Setup the frontend, this is optional

cd frontend

# Install dependencies
npm install

# Start development server
npm start

# Frontend will open at http://localhost:5173

Usage

Command Line

# First run, builds index
./gosearch -dump wiki-dump.xml.gz

# Subsequent runs, it loads from disk
./gosearch

# Force rebuild
./gosearch -rebuild

Programmatic Usage

package main

import (
    "github.com/ArshTiwari2004/gosearch/internal/engine"
)

func main() {
    // Create engine
    eng := engine.NewEngine()
    
    // Load documents
    docs, _ := engine.LoadDocuments("dump.xml.gz")
    
    // Build index
    eng.IndexDocuments(docs)
    
    // Search
    results, _ := eng.Search("golang concurrency", 10)
    
    for _, result := range results {
        fmt.Printf("%s (score: %.3f)\n", result.Document.Title, result.Score)
    }
}

Modern applications require search functionality, but existing solutions have limitations:

Solution Problem
Elasticsearch Expensive ($$$), complex setup, overkill for <10M docs
Algolia Vendor lock-in, expensive at scale ($2K+/month)
Built-in SQL LIKE Doesn't scale beyond 100K records, no relevance ranking
strings.Contains() O(n) per search, no ranking, impractical for large datasets

Configuration Options

These are the configuration options provided in the code in the main.go file. Will increase these by time.

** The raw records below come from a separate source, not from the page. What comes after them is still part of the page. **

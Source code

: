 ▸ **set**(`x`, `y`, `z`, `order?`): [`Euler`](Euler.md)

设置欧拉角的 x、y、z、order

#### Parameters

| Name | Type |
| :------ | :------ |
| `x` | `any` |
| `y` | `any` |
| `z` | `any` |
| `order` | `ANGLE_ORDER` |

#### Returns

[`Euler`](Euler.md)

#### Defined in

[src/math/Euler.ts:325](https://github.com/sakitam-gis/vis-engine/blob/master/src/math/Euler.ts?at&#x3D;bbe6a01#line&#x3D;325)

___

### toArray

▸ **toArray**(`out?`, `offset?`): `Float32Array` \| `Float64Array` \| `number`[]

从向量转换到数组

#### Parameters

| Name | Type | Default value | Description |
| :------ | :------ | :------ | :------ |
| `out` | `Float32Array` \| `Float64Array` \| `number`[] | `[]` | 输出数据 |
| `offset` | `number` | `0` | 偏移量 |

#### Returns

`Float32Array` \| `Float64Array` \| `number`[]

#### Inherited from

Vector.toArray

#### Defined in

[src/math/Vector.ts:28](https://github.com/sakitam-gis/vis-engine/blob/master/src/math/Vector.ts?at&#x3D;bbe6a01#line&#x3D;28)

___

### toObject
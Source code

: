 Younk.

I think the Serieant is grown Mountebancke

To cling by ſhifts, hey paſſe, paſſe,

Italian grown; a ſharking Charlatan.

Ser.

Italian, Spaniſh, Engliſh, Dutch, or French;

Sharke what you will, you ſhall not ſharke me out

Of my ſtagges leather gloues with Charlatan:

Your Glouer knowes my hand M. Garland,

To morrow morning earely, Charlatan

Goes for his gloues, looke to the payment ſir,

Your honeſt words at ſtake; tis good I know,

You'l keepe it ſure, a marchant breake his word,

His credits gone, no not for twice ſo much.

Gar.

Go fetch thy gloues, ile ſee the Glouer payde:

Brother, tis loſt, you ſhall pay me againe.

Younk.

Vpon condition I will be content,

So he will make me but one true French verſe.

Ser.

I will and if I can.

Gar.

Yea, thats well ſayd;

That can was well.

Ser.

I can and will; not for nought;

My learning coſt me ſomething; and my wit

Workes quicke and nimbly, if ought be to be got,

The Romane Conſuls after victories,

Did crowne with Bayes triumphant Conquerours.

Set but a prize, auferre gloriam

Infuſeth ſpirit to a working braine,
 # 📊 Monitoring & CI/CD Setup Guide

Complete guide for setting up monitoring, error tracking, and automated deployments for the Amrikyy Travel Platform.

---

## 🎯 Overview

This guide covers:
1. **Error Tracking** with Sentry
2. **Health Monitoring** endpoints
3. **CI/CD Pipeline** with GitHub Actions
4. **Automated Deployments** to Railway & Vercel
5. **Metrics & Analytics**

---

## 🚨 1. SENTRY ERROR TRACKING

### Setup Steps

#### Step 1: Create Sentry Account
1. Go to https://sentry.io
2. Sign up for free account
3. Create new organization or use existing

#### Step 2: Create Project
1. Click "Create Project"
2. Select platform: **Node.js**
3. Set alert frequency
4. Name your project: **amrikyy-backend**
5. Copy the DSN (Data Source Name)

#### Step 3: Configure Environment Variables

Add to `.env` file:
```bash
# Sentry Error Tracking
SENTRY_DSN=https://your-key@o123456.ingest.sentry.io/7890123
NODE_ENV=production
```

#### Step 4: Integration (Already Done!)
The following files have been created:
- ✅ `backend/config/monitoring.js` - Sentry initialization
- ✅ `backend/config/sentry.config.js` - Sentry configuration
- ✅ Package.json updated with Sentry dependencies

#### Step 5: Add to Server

These are the command-Line flags used :

./gosearch [options]

Options:
  -dump string
        Path to Wikipedia XML dump file
        (default "enwiki-latest-stub-articles.xml.gz")
  
  -data string
        Directory for index persistence
        (default "./data")
  
  -port string
        HTTP server port
        (default "8080")
  
  -rebuild
        Force rebuild index from dump (ignores persisted index)
        (default false)

Examples

# Use custom dump file
./gosearch -dump my-documents.xml.gz

# Use different port
./gosearch -port 3000

# Force rebuild (useful after code changes)
./gosearch -rebuild

# All options combined
./gosearch -dump data.xml.gz -port 9000 -data /var/lib/gosearch -rebuild

Features available in Gosearch:

Core Search Engine

  • Inverted Index - Maps terms to documents for fast lookups
  • TF-IDF Ranking - Relevance scoring based on term frequency and inverse document frequency
  • Text Analysis Pipeline
    • Tokenization (split on word boundaries)
    • Lowercasing (case-insensitive search)
    • Stopword removal (filter common words)
    • Snowball stemming (reduce to root forms)
  • Boolean AND Queries - Find documents containing all query terms
  • Ranked Results - Sort by relevance score

Performance Optimizations

  • Concurrent Indexing - Worker pool pattern for parallel processing
  • Persistent Storage - Save/load index to avoid rebuild (85% startup time reduction)
  • Memory Efficiency - Optimized data structures
  • Posting List Intersection - Efficient merge algorithm (O(n+m))

API & Integration

  • RESTful API - JSON endpoints with Gin framework
  • CORS Support - Enable frontend integration
  • Statistics Endpoint - Real-time performance metrics
  • Health Checks - Monitoring and alerting support
  • Documentation - OpenAPI/Swagger compatible

Developer Experience

  • Clean Architecture - Separation of concerns
  • Comprehensive Comments - Documented each function cleanly
  • Error Handling - Proper error propagation
  • Type Safety - Strongly typed throughout

Multi-Language Support

GoSearch is built in Go, but it is not limited to Go applications.. Because GoSearch exposes a RESTful HTTP API with JSON responses, it can be used from any programming language that supports HTTP requests.

This makes GoSearch fully language agnostic, similar to how Elasticsearch works internally.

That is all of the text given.